One big omission from the article, and perhaps the hiring decision itself, is the calculation of pensions and other retirement benefits (such as healthcare). In keeping with the discussion that we’ve been having about the use of pensions to hide the real cost of public labor. It may be cheaper right now to bring on new firefighters, but as we’re learning, the accumulation of retirees can create a substantial annual burden.
You cannot bring on new firefighters “right now” because there is testing, both physical and written, psychological, agility and background checks, then six months training. One year at least to get the first pool of candidates on the trucks.
There is no on the job training in Providence. Every firefighter has a vital role in emergency operations, outlined in standard operational procedures that are stringently followed, and utilize each and every person assigned consistently and effectively thanks to minimum manning. There is no room for mistakes on the job, no measure twice, cut once. When you get on the apparatus, it’s time to go.
[[[[ In keeping with the discussion that we’ve been having about the use of pensions to hide the real cost of public labor. It may be cheaper right now to bring on new firefighters, but as we’re learning, the accumulation of retirees can create a substantial annual burden. ]]]]
So what are you suggesting? Hire new FF’s with no pension? Get rid of the fire department altgether? I think you’d be more likely to back Laffey’s proposition of giving all the firefighters their money back and let them invest it on their own via 401(k)’s and the like.
One thing you have to weigh in with these types of decissions is the necessity of the job itself. Many communities get by without trash collectors. Private contractors fill the void. You can’t do that for a fire department in an urban environment.
Also, with regards to disability pensions – the City is self-insured. They would be exempt from paying Workman’s Compensation insurance – picking up the costs of claims on their own. What makes you think there will be any savings in that?
Boy, Tom, are you defensive. I’m not “suggesting” anything with the passage that you quote. I’m merely noting my suspicion that the calculation of the cost of new hires versus overtime doesn’t adequately take into account the fact that new hires will one day be additional pensions and retiree healthcare expenses.
Can’t say I’m averse to Laffey’s solution, by the way.
“Private contractors fill the void. You can’t do that for a fire department in an urban environment.”
Why not?

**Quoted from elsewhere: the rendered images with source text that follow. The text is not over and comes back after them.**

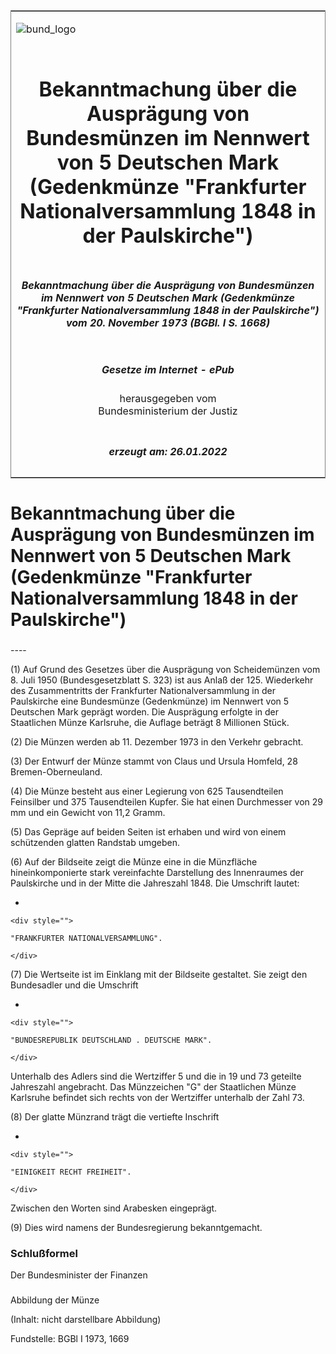 <span id="DECKBLATT.html"></span>

<table border="0" frame="border" width="100%">

<tr valign="top">

<td align="left">

![bund\_logo](BfJ_2021_Web_de_de.gif)

</td>

<td align="right">

 

</td>

</tr>

<tr align="center" valign="middle">

<td colspan="2">

# Bekanntmachung über die Ausprägung von Bundesmünzen im Nennwert von 5 Deutschen Mark (Gedenkmünze "Frankfurter Nationalversammlung 1848 in der Paulskirche")

</td>

</tr>

<tr align="center" valign="middle">

<td colspan="2">

##### Bekanntmachung über die Ausprägung von Bundesmünzen im Nennwert von 5 Deutschen Mark (Gedenkmünze "Frankfurter Nationalversammlung 1848 in der Paulskirche") vom 20. November 1973 (BGBl. I S. 1668)

</td>

</tr>

<tr align="center" valign="middle">

<td colspan="2">

  
  

##### Gesetze im Internet - ePub  
  
herausgegeben vom  
Bundesministerium der Justiz

</td>

</tr>

<tr align="center" valign="bottom">

<td colspan="2">

  
  

##### erzeugt am: 26.01.2022

</td>

</tr>

</table>

<span id="BJNR016680973.html"></span>

# Bekanntmachung über die Ausprägung von Bundesmünzen im Nennwert von 5 Deutschen Mark (Gedenkmünze "Frankfurter Nationalversammlung 1848 in der Paulskirche")

<span id="BJNR016680973BJNE000100307.html"></span>

###   
\----

<div>

<div class="jnhtml">

<div>

<div class="jurAbsatz">

(1) Auf Grund des Gesetzes über die Ausprägung von Scheidemünzen vom 8.
Juli 1950 (Bundesgesetzblatt S. 323) ist aus Anlaß der 125. Wiederkehr
des Zusammentritts der Frankfurter Nationalversammlung in der
Paulskirche eine Bundesmünze (Gedenkmünze) im Nennwert von 5 Deutschen
Mark geprägt worden. Die Ausprägung erfolgte in der Staatlichen Münze
Karlsruhe, die Auflage beträgt 8 Millionen Stück.

</div>

<div class="jurAbsatz">

(2) Die Münzen werden ab 11. Dezember 1973 in den Verkehr gebracht.

</div>

<div class="jurAbsatz">

(3) Der Entwurf der Münze stammt von Claus und Ursula Homfeld, 28
Bremen-Oberneuland.

</div>

<div class="jurAbsatz">

(4) Die Münze besteht aus einer Legierung von 625 Tausendteilen
Feinsilber und 375 Tausendteilen Kupfer. Sie hat einen Durchmesser von
29 mm und ein Gewicht von 11,2 Gramm.

</div>

<div class="jurAbsatz">

(5) Das Gepräge auf beiden Seiten ist erhaben und wird von einem
schützenden glatten Randstab umgeben.

</div>

<div class="jurAbsatz">

(6) Auf der Bildseite zeigt die Münze eine in die Münzfläche
hineinkomponierte stark vereinfachte Darstellung des Innenraumes der
Paulskirche und in der Mitte die Jahreszahl 1848. Die Umschrift lautet:

  - 
    
    <div style="">
    
    "FRANKFURTER NATIONALVERSAMMLUNG".
    
    </div>

</div>

<div class="jurAbsatz">

(7) Die Wertseite ist im Einklang mit der Bildseite gestaltet. Sie zeigt
den Bundesadler und die Umschrift

  - 
    
    <div style="">
    
    "BUNDESREPUBLIK DEUTSCHLAND . DEUTSCHE MARK".
    
    </div>

Unterhalb des Adlers sind die Wertziffer 5 und die in 19 und 73 geteilte
Jahreszahl angebracht. Das Münzzeichen "G" der Staatlichen Münze
Karlsruhe befindet sich rechts von der Wertziffer unterhalb der Zahl 73.

</div>

<div class="jurAbsatz">

(8) Der glatte Münzrand trägt die vertiefte Inschrift

  - 
    
    <div style="">
    
    "EINIGKEIT RECHT FREIHEIT".
    
    </div>

Zwischen den Worten sind Arabesken eingeprägt.

</div>

<div class="jurAbsatz">

(9) Dies wird namens der Bundesregierung bekanntgemacht.

</div>

</div>

</div>

</div>

<span id="BJNR016680973BJNE000200307.html"></span>

### Schlußformel  

<div>

<div class="jnhtml">

<div>

<div class="jurAbsatz">

<span class="SP">Der Bundesminister der Finanzen</span>

</div>

</div>

</div>

</div>

<span id="BJNR016680973BJNE000300307.html"></span>

###   
Abbildung der Münze

<div>

<div class="jnhtml">

<div>

<div class="jurAbsatz">

(Inhalt: nicht darstellbare Abbildung)  

<div class="kommentar_Fundstelle">

Fundstelle: BGBl I 1973, 1669

</div>

</div>

</div>

</div>

</div>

They could just hire retired firefighters, in the same way the “private contractors” in Afghanistan hire former special forces people.
BTW, I know lots of salaried people who work long hours with no OT. OT is for hourly workers.
The big difference between the public sector and the private sector is the most important. The public sector exists for service and the private sector exists for profit. Government exists to service the people, hence the public sector.
“Hire new FF’s with no pension? ”
YES! Now you’re talking! Give them a 401k plan.
” You can’t do that for a fire department in an urban environment.”
Like Warrington said, Why Not? Privatize it and put it out to bids. Let your union bid on it.
I also think that in many suburban communities, they should go back to a volunteer fire service. In a town like Cumberland, which currently has four separate and stand-alone fire districts, each averaging three fires a year, could probably do just fine with a volunteer fire service. And I’m talking about fire, not rescue. I’m fine with keeping a couple guys on 24/7 for rescue.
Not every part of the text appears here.